The burnt one I replaced was for the emergency flasher which had not been working. Now it works. It made me wonder whether the cruise control, which is on the steering column next to the emergency flasher switch, might be on the same fuse. If it were, fixing one would also be fixing the other. Today in driving on Interstate 90 in South Dakota I checked the cruise control and HOOHAA!! It works!

This is a bigger deal than it sounds. Since I left at the beginning of September I have driven this beast almost six thousand miles. And it is far less effort and stress to drive with cruise control than without it. My life for the next six weeks just got considerably better. And every time afterward that I drive it.

I am a happy camper.

Thursday, November 04, 2010


[A schlep yes, but OUR schlep]

I came to Wisconsin to volunteer on the re-election campaign of Senator Russ Feingold. When I left California in early September the election campaign was considered even, which is why I was interested. Only in a close contest can one hope to make a difference. Along the way, particularly in Canada, I had no news of Wisconsin.

I was under a double news blackout in the Northern Kingdom (You didn't know 'dominion' and 'kingdom' are synonyms?). Not only was I not interested in hearing the disingenuous ranting of demonstrable falsehoods that constitutes American political campaigns, but the Canadians were engaged in their own exchange of lies leading up their elections in October.

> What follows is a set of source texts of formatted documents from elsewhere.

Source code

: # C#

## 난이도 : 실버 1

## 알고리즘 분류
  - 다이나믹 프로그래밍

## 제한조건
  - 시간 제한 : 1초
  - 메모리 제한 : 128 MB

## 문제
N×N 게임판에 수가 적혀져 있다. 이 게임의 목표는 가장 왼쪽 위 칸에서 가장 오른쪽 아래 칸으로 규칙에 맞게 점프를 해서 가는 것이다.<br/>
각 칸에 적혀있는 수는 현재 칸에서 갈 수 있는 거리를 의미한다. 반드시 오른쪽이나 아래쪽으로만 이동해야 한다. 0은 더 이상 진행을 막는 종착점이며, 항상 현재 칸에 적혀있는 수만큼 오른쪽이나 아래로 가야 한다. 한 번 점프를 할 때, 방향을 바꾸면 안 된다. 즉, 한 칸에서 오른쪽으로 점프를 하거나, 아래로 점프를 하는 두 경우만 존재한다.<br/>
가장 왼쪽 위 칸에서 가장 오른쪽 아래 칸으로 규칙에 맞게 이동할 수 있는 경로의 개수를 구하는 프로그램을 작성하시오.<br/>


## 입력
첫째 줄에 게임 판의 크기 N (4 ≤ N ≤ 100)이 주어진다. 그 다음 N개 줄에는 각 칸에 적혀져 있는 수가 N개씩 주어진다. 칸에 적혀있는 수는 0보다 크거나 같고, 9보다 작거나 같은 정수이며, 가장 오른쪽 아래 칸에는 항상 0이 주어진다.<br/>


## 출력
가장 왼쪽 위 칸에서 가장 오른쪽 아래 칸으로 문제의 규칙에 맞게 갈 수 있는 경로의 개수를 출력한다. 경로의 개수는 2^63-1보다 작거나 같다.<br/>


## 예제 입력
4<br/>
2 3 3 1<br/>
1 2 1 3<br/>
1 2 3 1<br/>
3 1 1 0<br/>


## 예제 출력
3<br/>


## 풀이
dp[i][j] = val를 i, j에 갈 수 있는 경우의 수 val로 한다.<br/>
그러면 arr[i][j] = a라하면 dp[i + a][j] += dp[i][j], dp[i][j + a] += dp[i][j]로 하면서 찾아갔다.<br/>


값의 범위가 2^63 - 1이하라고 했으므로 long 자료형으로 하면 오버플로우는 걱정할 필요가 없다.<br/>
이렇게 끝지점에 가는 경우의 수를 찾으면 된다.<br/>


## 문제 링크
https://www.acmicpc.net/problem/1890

Further, extending my 3G internet access to Canada even temporarily was outrageously expensive so I declined to pay to connect there.

When I emerged from the northern darkness into the glare of American election coverage, Feingold was trailing the Republican candidate Johnson by 52%-48% in the polls. Polls used to be problematic and unreliable. The classic image is of Harry Truman smiling and holding up a copy of the Chicago Sun-Times with the headline "Dewey defeats Truman" which the newspaper had prepared and printed on the strength of Dewey's lead in the polls. With the progress of voting by mail, people being polled are no longer talking about how they intend to vote but more and more about how they have already voted. So polls close to elections are becoming more believable.

In the end Johnson won by 5%, which means he got substantially more of the undecided vote than Feingold did.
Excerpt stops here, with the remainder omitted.